─── Exercise materials

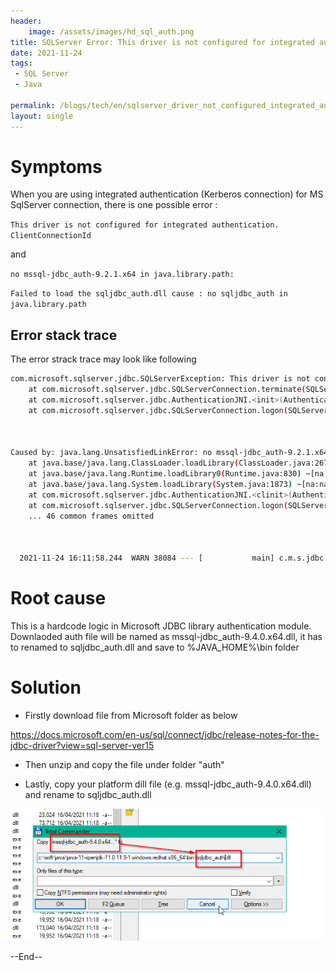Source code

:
 ```yaml
---
header:
    image: /assets/images/hd_sql_auth.png
title: SQLServer Error: This driver is not configured for integrated authentication
date: 2021-11-24
tags:
 - SQL Server
 - Java
 
permalink: /blogs/tech/en/sqlserver_driver_not_configured_integrated_authenciation
layout: single
---
```


# Symptoms
When you are using integrated authentication (Kerberos connection) for MS SqlServer connection, there is one possible error :

`This driver is not configured for integrated authentication. ClientConnectionId`

and 

`no mssql-jdbc_auth-9.2.1.x64 in java.library.path:`

 `Failed to load the sqljdbc_auth.dll cause : no sqljdbc_auth in java.library.path`

## Error stack trace
The error strack trace may look like following

```bash
com.microsoft.sqlserver.jdbc.SQLServerException: This driver is not configured for integrated authentication. ClientConnectionId:f965454c-897b-4707-a625-52506e450878
    at com.microsoft.sqlserver.jdbc.SQLServerConnection.terminate(SQLServerConnection.java:3206) ~[mssql-jdbc-9.2.1.jre8.jar:na]
    at com.microsoft.sqlserver.jdbc.AuthenticationJNI.<init>(AuthenticationJNI.java:72) ~[mssql-jdbc-9.2.1.jre8.jar:na]
    at com.microsoft.sqlserver.jdbc.SQLServerConnection.logon(SQLServerConnection.java:4015) ~[mssql-jdbc-9.2.1.jre8.jar:na]



Caused by: java.lang.UnsatisfiedLinkError: no mssql-jdbc_auth-9.2.1.x64 in java.library.path: [C:\soft\java-11-openjdk-11.0.11.9-1.windows.redhat.x86_64\bin, C:\WINDOWS\Sun\Java\bin, C:\WINDOWS\system32, C:\WINDOWS, C:\Python39\Scripts\, C:\Python39\, C:\Program Files (x86)\RSA SecurID Token Common, C:\WINDOWS\system32, C:\WINDOWS, C:\WINDOWS\System32\Wbem, C:\WINDOWS\System32\WindowsPowerShell\v1.0\, C:\WINDOWS\System32\OpenSSH\, C:\Program Files\Git\cmd, c:\dev\scripts\, c:\dev\apache-maven-3.8.1\\bin, C:\Minikube, C:\Soft\nodejs\, C:\ProgramData\chocolatey\bin, C:\Program Files (x86)\Microsoft SQL Server\150\DTS\Binn\, C:\Program Files\Azure Data Studio\bin, C:\Program Files\Docker\Docker\resources\bin, C:\ProgramData\DockerDesktop\version-bin, C:\Program Files\dotnet\, C:\ProgramData\Riverbed\ProcessInjection\rpictrlBin, C:\soft\java\java-11-openjdk-11.0.11.9-1.windows.redhat.x86_64\bin, C:\Program Files (x86)\sbt\bin, C:\Program Files (x86)\scala\bin, C:\Program Files\PowerShell\7\, C:\WINDOWS\system32, C:\WINDOWS, C:\WINDOWS\System32\Wbem, C:\WINDOWS\System32\WindowsPowerShell\v1.0\, C:\WINDOWS\System32\OpenSSH\, C:\Users\XXX\AppData\Local\Microsoft\WindowsApps, C:\soft\JetBrains\IntelliJ IDEA 2021.1.3\bin, ., c:\ProgramData\chocolatey\lib\gradle\tools\gradle-7.2\\bin, C:\soft\Microsoft VS Code\bin, C:\Users\XXX\AppData\Roaming\npm, C:\Program Files\Azure Data Studio\bin, C:\soft\java-11-openjdk-11.0.11.9-1.windows.redhat.x86_64\bin, ., C:\soft\JetBrains\IntelliJ IDEA Educational Edition 2021.2.3\bin, ., C:\soft\JetBrains\IntelliJ IDEA Community Edition 2021.2.3\bin, ., .]
    at java.base/java.lang.ClassLoader.loadLibrary(ClassLoader.java:2670) ~[na:na]
    at java.base/java.lang.Runtime.loadLibrary0(Runtime.java:830) ~[na:na]
    at java.base/java.lang.System.loadLibrary(System.java:1873) ~[na:na]
    at com.microsoft.sqlserver.jdbc.AuthenticationJNI.<clinit>(AuthenticationJNI.java:51) ~[mssql-jdbc-9.2.1.jre8.jar:na]
    at com.microsoft.sqlserver.jdbc.SQLServerConnection.logon(SQLServerConnection.java:4014) ~[mssql-jdbc-9.2.1.jre8.jar:na]
    ... 46 common frames omitted



  2021-11-24 16:11:58.244  WARN 38084 --- [           main] c.m.s.jdbc.internals.AuthenticationJNI   : Failed to load the sqljdbc_auth.dll cause : no sqljdbc_auth in java.library.path: [C:\soft\java-11-openjdk-11.0.11.9-1.windows.redhat.x86_64\bin, C:\WINDOWS\Sun\Java\bin, C:\WINDOWS\system32, C:\WINDOWS, C:\Python39\Scripts\, C:\Python39\, C:\Program Files (x86)\RSA SecurID Token Common, C:\WINDOWS\system32, C:\WINDOWS, C:\WINDOWS\System32\Wbem, C:\WINDOWS\System32\WindowsPowerShell\v1.0\, C:\WINDOWS\System32\OpenSSH\, C:\Program Files\Git\cmd, c:\dev\scripts\, c:\dev\apache-maven-3.8.1\\bin, C:\Minikube, C:\Soft\nodejs\, C:\ProgramData\chocolatey\bin, C:\Program Files (x86)\Microsoft SQL Server\150\DTS\Binn\, C:\Program Files\Azure Data Studio\bin, C:\Program Files\Docker\Docker\resources\bin, C:\ProgramData\DockerDesktop\version-bin, C:\Program Files\dotnet\, C:\ProgramData\Riverbed\ProcessInjection\rpictrlBin, C:\soft\java\java-11-openjdk-11.0.11.9-1.windows.redhat.x86_64\bin, C:\Program Files (x86)\sbt\bin, C:\Program Files (x86)\scala\bin, C:\Program Files\PowerShell\7\, C:\WINDOWS\system32, C:\WINDOWS, C:\WINDOWS\System32\Wbem, C:\WINDOWS\System32\WindowsPowerShell\v1.0\, C:\WINDOWS\System32\OpenSSH\, C:\Users\XXX\AppData\Local\Microsoft\WindowsApps, C:\soft\JetBrains\IntelliJ IDEA 2021.1.3\bin, ., c:\ProgramData\chocolatey\lib\gradle\tools\gradle-7.2\\bin, C:\soft\Microsoft VS Code\bin, C:\Users\XXX\AppData\Roaming\npm, C:\Program Files\Azure Data Studio\bin, C:\soft\java-11-openjdk-11.0.11.9-1.windows.redhat.x86_64\bin, ., C:\soft\JetBrains\IntelliJ IDEA Educational Edition 2021.2.3\bin, ., C:\soft\JetBrains\IntelliJ IDEA Community Edition 2021.2.3\bin, ., .]

```

# Root cause
This is a  hardcode logic in Microsoft JDBC library authentication module.  Downlaoded auth file will be named as mssql-jdbc_auth-9.4.0.x64.dll, it has to renamed to sqljdbc_auth.dll and save to %JAVA_HOME%\bin folder

# Solution
 - Firstly download file from Microsoft folder as below

https://docs.microsoft.com/en-us/sql/connect/jdbc/release-notes-for-the-jdbc-driver?view=sql-server-ver15

 - Then unzip and copy the file under folder "auth"

 - Lastly, copy your platform dill file (e.g. mssql-jdbc_auth-9.4.0.x64.dll) and rename to sqljdbc_auth.dll


![](/assets/images/sql_server_auth.png)


--End--
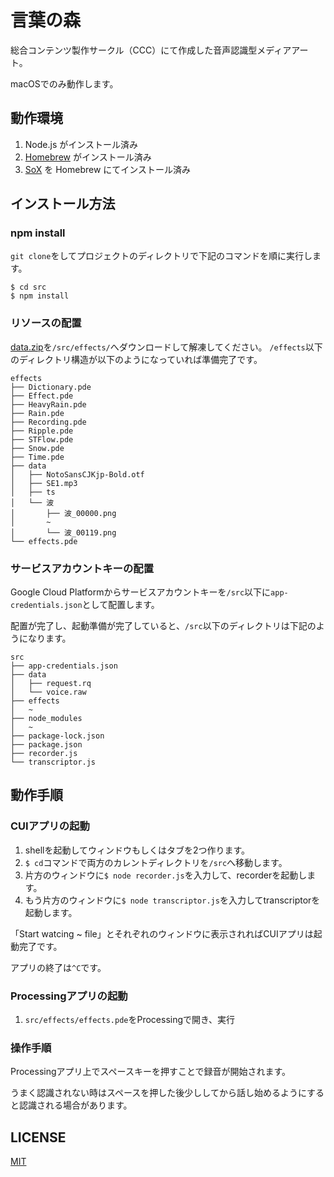 # 言葉の森

総合コンテンツ製作サークル（CCC）にて作成した音声認識型メディアアート。

macOSでのみ動作します。

## 動作環境

1. Node.js がインストール済み
2. [Homebrew](https://brew.sh/index_ja) がインストール済み
3. [SoX](http://sox.sourceforge.net/) を Homebrew にてインストール済み

## インストール方法

### npm install

`git clone`をしてプロジェクトのディレクトリで下記のコマンドを順に実行します。

``` 
$ cd src
$ npm install
```

### リソースの配置

[data.zip](https://drive.google.com/open?id=1fEC--idxrMzQ6iKNIUtg5KfrXgvMSloP)を`/src/effects/`へダウンロードして解凍してください。
`/effects`以下のディレクトリ構造が以下のようになっていれば準備完了です。

```
effects
├── Dictionary.pde
├── Effect.pde
├── HeavyRain.pde
├── Rain.pde
├── Recording.pde
├── Ripple.pde
├── STFlow.pde
├── Snow.pde
├── Time.pde
├── data
│   ├── NotoSansCJKjp-Bold.otf
│   ├── SE1.mp3
│   ├── ts
│   └── 波
│       ├── 波_00000.png
│       ~
│       └── 波_00119.png
└── effects.pde
```

### サービスアカウントキーの配置

Google Cloud Platformからサービスアカウントキーを`/src`以下に`app-credentials.json`として配置します。

配置が完了し、起動準備が完了していると、`/src`以下のディレクトリは下記のようになります。

```
src
├── app-credentials.json
├── data
│   ├── request.rq
│   └── voice.raw
├── effects
│   ~
├── node_modules
│   ~
├── package-lock.json
├── package.json
├── recorder.js
└── transcriptor.js
```

## 動作手順

### CUIアプリの起動

1. shellを起動してウィンドウもしくはタブを2つ作ります。
2. `$ cd`コマンドで両方のカレントディレクトリを`/src`へ移動します。
3. 片方のウィンドウに`$ node recorder.js`を入力して、recorderを起動します。
4. もう片方のウィンドウに`$ node transcriptor.js`を入力してtranscriptorを起動します。

「Start watcing ~ file」とそれぞれのウィンドウに表示されればCUIアプリは起動完了です。

アプリの終了は`^C`です。

### Processingアプリの起動

1. `src/effects/effects.pde`をProcessingで開き、実行

### 操作手順

Processingアプリ上でスペースキーを押すことで録音が開始されます。

うまく認識されない時はスペースを押した後少ししてから話し始めるようにすると認識される場合があります。

## LICENSE

[MIT](LICENSE)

──────

**How to complete this task:** For the string "copy", show each line of the listing where it appears.

**Response area:**
 - Then unzip and copy the file under folder "auth"
 - Lastly, copy your platform dill file (e.g. mssql-jdbc_auth-9.4.0.x64.dll) and rename to sqljdbc_auth.dll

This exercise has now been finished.